''I challenge anybody coming into our mountains. They would regret that day,'' Gen (retd) Musharraf said. He slammed the US leader's call for US-led coalition forces in Afghanistan to join hands with Pakistani Army to hunt down al-Qaeda chief Osama bin Laden in the country's restive tribal region. ''Perception in the United States is (that) what our army cannot do, they can do,'' he told Straits Times in an interview.
He also sought to allay fear among the international community regarding the safety of nuclear assets of Islamabad, saying Pakistan was fully capable to secure them. He particulary reacted to a statement by US presidential hopeful Hillary Clinton that Pakistan should place its nuclear weapons under US supervision.

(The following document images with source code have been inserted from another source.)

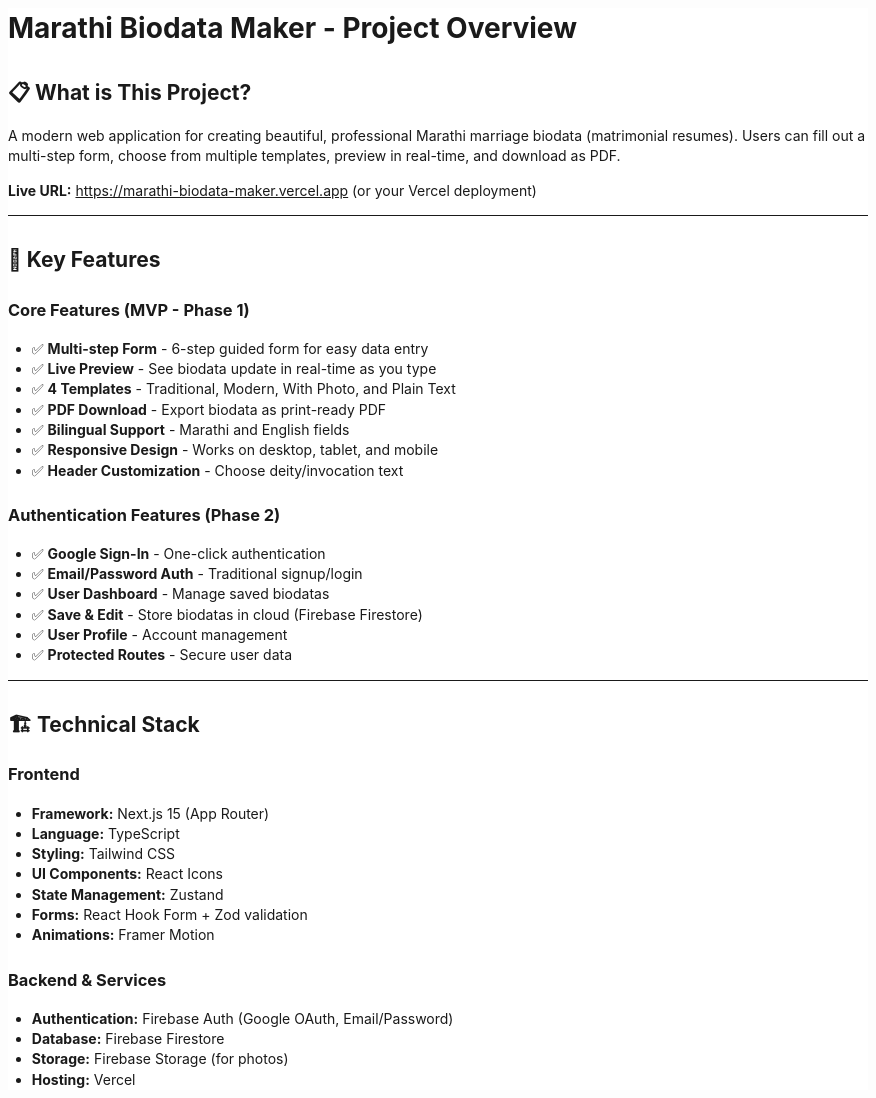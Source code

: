 # Marathi Biodata Maker - Project Overview

## 📋 What is This Project?

A modern web application for creating beautiful, professional Marathi marriage biodata (matrimonial resumes). Users can fill out a multi-step form, choose from multiple templates, preview in real-time, and download as PDF.

**Live URL:** https://marathi-biodata-maker.vercel.app (or your Vercel deployment)

---

## 🎯 Key Features

### Core Features (MVP - Phase 1)
- ✅ **Multi-step Form** - 6-step guided form for easy data entry
- ✅ **Live Preview** - See biodata update in real-time as you type
- ✅ **4 Templates** - Traditional, Modern, With Photo, and Plain Text
- ✅ **PDF Download** - Export biodata as print-ready PDF
- ✅ **Bilingual Support** - Marathi and English fields
- ✅ **Responsive Design** - Works on desktop, tablet, and mobile
- ✅ **Header Customization** - Choose deity/invocation text

### Authentication Features (Phase 2)
- ✅ **Google Sign-In** - One-click authentication
- ✅ **Email/Password Auth** - Traditional signup/login
- ✅ **User Dashboard** - Manage saved biodatas
- ✅ **Save & Edit** - Store biodatas in cloud (Firebase Firestore)
- ✅ **User Profile** - Account management
- ✅ **Protected Routes** - Secure user data

---

## 🏗️ Technical Stack

### Frontend
- **Framework:** Next.js 15 (App Router)
- **Language:** TypeScript
- **Styling:** Tailwind CSS
- **UI Components:** React Icons
- **State Management:** Zustand
- **Forms:** React Hook Form + Zod validation
- **Animations:** Framer Motion

### Backend & Services
- **Authentication:** Firebase Auth (Google OAuth, Email/Password)
- **Database:** Firebase Firestore
- **Storage:** Firebase Storage (for photos)
- **Hosting:** Vercel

''It was an intrusion into our privacy, into our sensitivity...
She doesn't seem to understand how well-guarded these assets are,'' President Musharraf said.
While replying to queries about domestic politics and elections in the country, one of the longest serving army chiefs of Pakistan said he would resign if a government that emerged from the parliamentary elections scheduled for February 18 sought his impeachment.
Most observers expect a sympathy vote to trigger a landslide for the Pakistan People's Party (PPP), in the wake of its former chief Benazir Bhutto's assassination.
A PPP-only government or a coalition between the PPP and the Pakistan Muslim League-N could conceivably command the two-thirds majority that the constitution requires for an impeachment process.
President Musharraf reiterated that military action could not, by itself, provide an ultimate solution to the insugency in Afghanistan. ''A solution would come by moving simultaneously on the socio-economic, political and military fronts,'' he said.
''If coalition forces depart without some stable government in place that is strong enough to defend itself, that would affect the stability of the whole region and the world,'' he said.